Task instructions
Pictures are not part of the copy. Reproduce all the records exactly.

Recorded information START

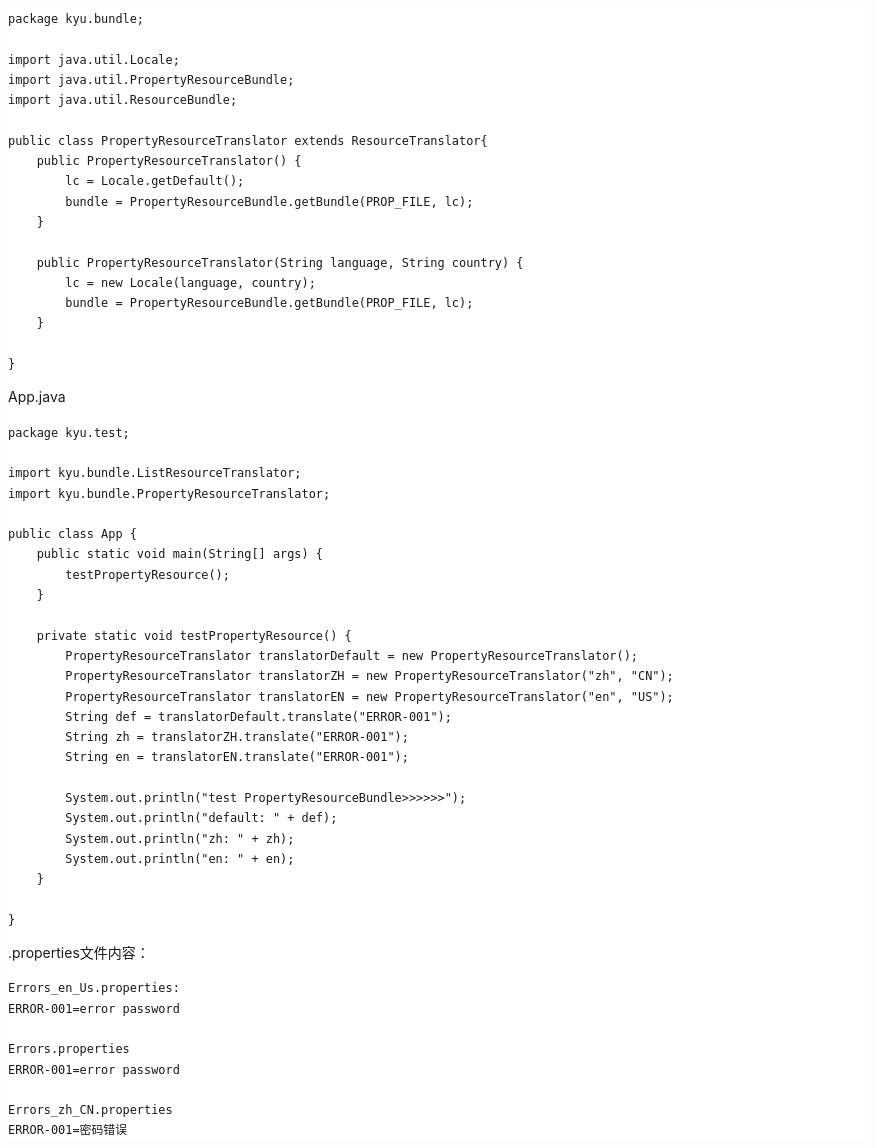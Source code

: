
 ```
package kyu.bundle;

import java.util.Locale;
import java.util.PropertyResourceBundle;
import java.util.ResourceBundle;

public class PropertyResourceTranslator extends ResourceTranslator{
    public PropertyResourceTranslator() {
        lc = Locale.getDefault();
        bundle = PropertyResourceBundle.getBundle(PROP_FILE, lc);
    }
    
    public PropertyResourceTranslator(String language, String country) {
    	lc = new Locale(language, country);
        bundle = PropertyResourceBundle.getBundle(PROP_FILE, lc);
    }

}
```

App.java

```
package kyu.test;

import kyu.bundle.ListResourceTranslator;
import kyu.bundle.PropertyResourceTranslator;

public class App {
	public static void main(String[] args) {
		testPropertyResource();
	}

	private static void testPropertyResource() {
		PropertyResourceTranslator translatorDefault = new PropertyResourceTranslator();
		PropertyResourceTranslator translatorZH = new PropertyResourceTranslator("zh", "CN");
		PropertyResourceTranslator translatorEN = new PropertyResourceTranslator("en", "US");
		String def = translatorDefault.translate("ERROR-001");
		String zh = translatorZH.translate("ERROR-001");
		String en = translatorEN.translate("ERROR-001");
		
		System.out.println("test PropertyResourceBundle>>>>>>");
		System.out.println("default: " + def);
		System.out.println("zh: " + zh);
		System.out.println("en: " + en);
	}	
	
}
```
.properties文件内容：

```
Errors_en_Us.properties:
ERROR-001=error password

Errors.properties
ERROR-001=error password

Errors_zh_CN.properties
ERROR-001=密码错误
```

Recorded information END

Solved problem
Source code

:
 ```
package kyu.bundle;

import java.util.Locale;
import java.util.PropertyResourceBundle;
import java.util.ResourceBundle;

public class PropertyResourceTranslator extends ResourceTranslator{
    public PropertyResourceTranslator() {
        lc = Locale.getDefault();
        bundle = PropertyResourceBundle.getBundle(PROP_FILE, lc);
    }
    
    public PropertyResourceTranslator(String language, String country) {
    	lc = new Locale(language, country);
        bundle = PropertyResourceBundle.getBundle(PROP_FILE, lc);
    }

}
```

App.java

```
package kyu.test;

import kyu.bundle.ListResourceTranslator;
import kyu.bundle.PropertyResourceTranslator;

public class App {
	public static void main(String[] args) {
		testPropertyResource();
	}

	private static void testPropertyResource() {
		PropertyResourceTranslator translatorDefault = new PropertyResourceTranslator();
		PropertyResourceTranslator translatorZH = new PropertyResourceTranslator("zh", "CN");
		PropertyResourceTranslator translatorEN = new PropertyResourceTranslator("en", "US");
		String def = translatorDefault.translate("ERROR-001");
		String zh = translatorZH.translate("ERROR-001");
		String en = translatorEN.translate("ERROR-001");
		
		System.out.println("test PropertyResourceBundle>>>>>>");
		System.out.println("default: " + def);
		System.out.println("zh: " + zh);
		System.out.println("en: " + en);
	}	
	
}
```
.properties文件内容：

```
Errors_en_Us.properties:
ERROR-001=error password

Errors.properties
ERROR-001=error password

Errors_zh_CN.properties
ERROR-001=密码错误
```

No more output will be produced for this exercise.